There, after careful consideration, the Court held unanimously as follows: “The purpose of the insurance laws of this State respecting fire insurance has been to limit the business to corporations created under the laws of this State and to foreign corporations which have complied with certain express regulations. The objects of the legislation have been for revenue and to protect the citizens of the State from irresponsible and unsupervised insurance companies. Ins. Co. vs. Storage Co., 6 Pa. Supreme Ct., 290. The insurance laws of Delaware do not affect a foreign contract of insurance made in good faith in a foreign State. The right of citizens or residents in Delaware to procure insurance out of the State is not abridged by any law of the State, and if such legislation were attempted it would be unconstitutional. (Allgeyer vs. La., 165 U. S., 579). There may be many reasons why a citizen should procure insurance from companies not authorized to do business in this State. Rates of insurance may be, and sometimes are, excessive. The party seeking insurance because of the location of his property, or the hazardous character of the risks, may not be able to obtain it in one of the companies doing business here. It cannot, we think, be urged with any degree of seriousness that such a citizen may not procure, if he can, insurance from a company not authorized to do business in this State.”

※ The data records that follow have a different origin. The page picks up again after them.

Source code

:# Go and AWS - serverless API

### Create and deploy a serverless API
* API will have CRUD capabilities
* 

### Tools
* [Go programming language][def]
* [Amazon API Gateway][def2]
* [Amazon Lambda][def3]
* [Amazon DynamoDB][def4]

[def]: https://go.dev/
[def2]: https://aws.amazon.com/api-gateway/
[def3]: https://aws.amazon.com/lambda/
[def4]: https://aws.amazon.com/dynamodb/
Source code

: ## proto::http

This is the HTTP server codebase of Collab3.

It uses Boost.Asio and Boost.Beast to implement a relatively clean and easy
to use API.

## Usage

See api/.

This question was before the Court again in the case of Leonard Kittinger, d. b. a., vs., The Peoples Mutual Live Stock Ins. Co. of Pa., for the use of Frank Stockly, Receiver, p. b. r., which was also an action for assessments on policies of insurance, decided January 11, 1902. (Not reported). In this case the Judges individually expressed views somewhat in conflict with the Allgeyer and Lengel cases above cited. The Couit rendered no formal opinion- setting forth the ground upon which *263its opinion was based. This case was also distinguished from cases above cited by the fact that it appeared that the plaintiff, a foreign fire insurance company, admitted that the insurance in question was effected largely by an agent who resided in the State of Delaware by and through whom the said company was doing an insurance business in the State without complying with the insurance laws.
We are of the opinion that the weight of authority clearly is, and that the laws of Delaware do not apply to this contract; that even if they did, they are unconstitutional and inoperative so far as they deprive a citizen of his right in good faith, to make a contract of insurance out of the State upon his property even though it may be located within the limits of the State.
The demurrer is therefore sustained.